Siemens Home Connect üzerinden cihaza özel yeni yıkama ve kurutma programları indirebiliyorsunuz. Mevsimsel ihtiyaçlar, moda olan yeni kumaş türleri, spor kıyafetlerin gelişmesi… Ne değişirse değişsin, makineniz hep güncel kalıyor. 

Tıpkı telefonunuza uygulama güncellemesi indirir gibi çamaşır ve kurutma makineniz de güncellemelerle değişen yaşam tarzınıza ayak uyduruyor. 
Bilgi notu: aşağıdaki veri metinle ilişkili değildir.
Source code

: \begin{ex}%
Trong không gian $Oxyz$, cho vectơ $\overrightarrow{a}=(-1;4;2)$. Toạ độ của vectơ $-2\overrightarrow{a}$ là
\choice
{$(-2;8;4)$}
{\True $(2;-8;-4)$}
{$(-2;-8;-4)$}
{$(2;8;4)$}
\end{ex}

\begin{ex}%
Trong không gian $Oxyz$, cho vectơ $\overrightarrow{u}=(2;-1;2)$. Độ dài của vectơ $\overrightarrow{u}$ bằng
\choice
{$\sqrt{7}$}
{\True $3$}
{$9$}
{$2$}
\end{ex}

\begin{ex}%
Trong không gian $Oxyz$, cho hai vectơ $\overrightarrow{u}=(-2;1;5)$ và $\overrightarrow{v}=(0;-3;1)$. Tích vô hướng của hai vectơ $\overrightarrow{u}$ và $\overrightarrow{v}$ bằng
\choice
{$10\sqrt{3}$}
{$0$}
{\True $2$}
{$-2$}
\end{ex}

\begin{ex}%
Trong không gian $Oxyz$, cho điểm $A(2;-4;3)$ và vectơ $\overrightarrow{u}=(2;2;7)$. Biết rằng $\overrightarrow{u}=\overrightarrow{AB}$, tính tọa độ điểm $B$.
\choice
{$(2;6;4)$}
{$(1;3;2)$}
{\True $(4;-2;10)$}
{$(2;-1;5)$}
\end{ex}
Akıllı deterjan yönetimi: i-Dos ile her yıkamada doğru ölçü 

Makineyi tamamen doldurunca veya tek parça kıyafeti makineye attığınızda ne kadar deterjan koyacağınızı bilemiyor olabilirsiniz. İşte tam bu noktada i-Dos Deterjan Tarama teknolojisi devreye giriyor. Siemens Home Connect üzerinden şişelerin barkodunu okutup su sertliği ve deterjan yoğunluğunu makineye iletiyor, i-Dos ise her yıkamada doğru miktarı otomatik olarak ayarlıyor. Üstelik Siemens Home Connect uygulaması, deterjan seviyesini takip ederek deterjanınız tükenmeden önce size haber veriyor. Tek yapmanız gereken uygulamayı telefonunuza yüklemek ve çamaşır makinenizi uygulamaya bağlamak. 
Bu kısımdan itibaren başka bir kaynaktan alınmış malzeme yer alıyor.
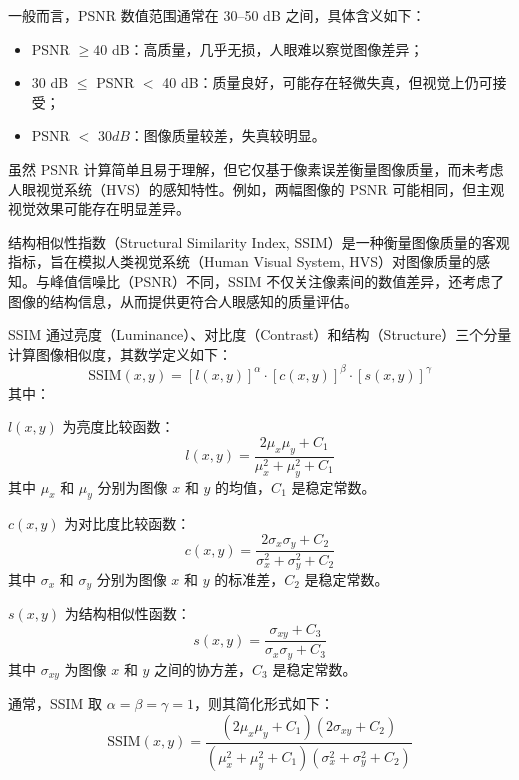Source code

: 一般而言，PSNR 数值范围通常在 30–50 dB 之间，具体含义如下：
\begin{itemize}
    \item PSNR $\geq 40$ dB：高质量，几乎无损，人眼难以察觉图像差异；
    \item 30 dB $\leq$ PSNR $<$ 40 dB：质量良好，可能存在轻微失真，但视觉上仍可接受；
    \item PSNR $<$ 30$ dB$：图像质量较差，失真较明显。
\end{itemize}

虽然 PSNR 计算简单且易于理解，但它仅基于像素误差衡量图像质量，而未考虑人眼视觉系统（HVS）的感知特性。例如，两幅图像的 PSNR 可能相同，但主观视觉效果可能存在明显差异。

结构相似性指数（Structural Similarity Index, SSIM）是一种衡量图像质量的客观指标，旨在模拟人类视觉系统（Human Visual System, HVS）对图像质量的感知。与峰值信噪比（PSNR）不同，SSIM 不仅关注像素间的数值差异，还考虑了图像的结构信息，从而提供更符合人眼感知的质量评估。

SSIM 通过亮度（Luminance）、对比度（Contrast）和结构（Structure）三个分量计算图像相似度，其数学定义如下：
\begin{equation}
\text{SSIM}(x, y) = [l(x, y)]^\alpha \cdot [c(x, y)]^\beta \cdot [s(x, y)]^\gamma
\end{equation}
其中：

$l(x, y)$ 为亮度比较函数：
\begin{equation}
l(x, y) = \frac{2\mu_x\mu_y + C_1}{\mu_x^2 + \mu_y^2 + C_1}
\end{equation}
其中 $\mu_x$ 和 $\mu_y$ 分别为图像 $x$ 和 $y$ 的均值，$C_1$ 是稳定常数。

$c(x, y)$ 为对比度比较函数：
\begin{equation}
c(x, y) = \frac{2\sigma_x\sigma_y + C_2}{\sigma_x^2 + \sigma_y^2 + C_2}
\end{equation}
其中 $\sigma_x$ 和 $\sigma_y$ 分别为图像 $x$ 和 $y$ 的标准差，$C_2$ 是稳定常数。

$s(x, y)$ 为结构相似性函数：
\begin{equation}
s(x, y) = \frac{\sigma_{xy} + C_3}{\sigma_x \sigma_y + C_3}
\end{equation}
其中 $\sigma_{xy}$ 为图像 $x$ 和 $y$ 之间的协方差，$C_3$ 是稳定常数。


通常，SSIM 取 $\alpha = \beta = \gamma = 1$，则其简化形式如下：
\begin{equation}
    \text{SSIM}(x, y) = \frac{(2\mu_x\mu_y + C_1)(2\sigma_{xy} + C_2)}{(\mu_x^2 + \mu_y^2 + C_1)(\sigma_x^2 + \sigma_y^2 + C_2)}
\end{equation}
stainRemoval teknolojisi: Zorlu lekelerle inatlaşmayı unutun 

Çay, yağ, makyaj, çikolata lekeleri… Gün içinde fark etmeden üzerinize bulaşan lekeler artık kâbus olmaktan çıkıyor. Siemens iQ500 çamaşır makinesi ile stainRemoval teknolojisi devreye giriyor. Tek bir dokunuşla çay, yağ, kozmetik veya günlük hayatta karşılaştığınız diğer zor lekeler için özel programları aktif edebilirsiniz. 

Siemens Home Connect uygulaması sayesinde daha fazla leke türünü ve bunlar için geliştirilmiş özel programları keşfetmek de mümkün. Yani sadece “lekeyi çıkar” demekle kalmıyor, sizin için en doğru yıkama programını da otomatik olarak öneriyor. Böylece hem lekelerle uğraşmak zorunda kalmıyor hem de giysilerinizin ömrünü koruyorsunuz. 
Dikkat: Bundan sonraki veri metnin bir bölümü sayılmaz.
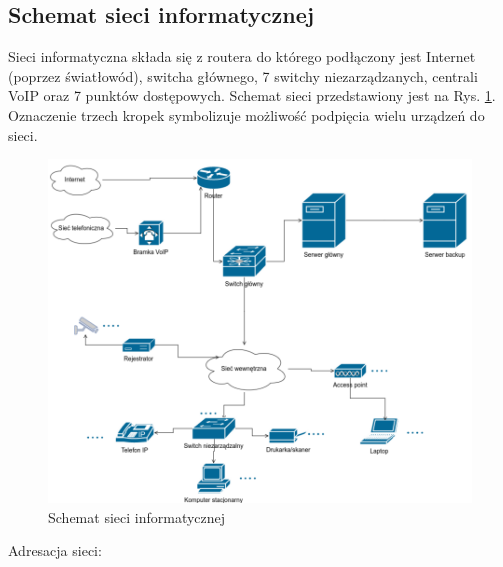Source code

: \newpage
\subsection{Schemat sieci informatycznej}
Sieci informatyczna składa się z routera do którego podłączony jest \linebreak Internet (poprzez światłowód), switcha głównego, 7 switchy niezarządzanych, centrali VoIP oraz 7 punktów dostępowych. Schemat sieci przedstawiony jest na Rys. \ref{schemat:schemat_sieci_infor}. Oznaczenie trzech kropek symbolizuje możliwość podpięcia wielu urządzeń do sieci.

\begin{figure}[!h]
	\includegraphics[width=15cm]{Schemat_sieci.png}
	\caption{Schemat sieci informatycznej}
	\label{schemat:schemat_sieci_infor}
\end{figure}

\newpage
Adresacja sieci:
Artık çocuğunuza yemek yedirirken dökülen yemek lekeleri, kahve kazaları ya da mutfakta sıçrayan yağ lekeleri sizi endişelendirmiyor. stainRemoval, günlük hayatın getirdiği küçük sürprizlere karşı en güvenilir yardımcınız oluyor. 

Siemens iQ500 çamaşır ve kurutma makineleri, artık sadece kıyafetlerinizi temizleyen makineler değil; size zaman, konfor ve güven veren akıllı iş ortaklarınızdır. Ütüye harcadığınız vakti kendinize ayırın, lekelerle uğraşmayı unutun ve teknolojinin yaşam alanınıza uyumunun keyfini yaşayın.

*Bu yazı Siemens’in katkılarıyla hazırlanmıştır.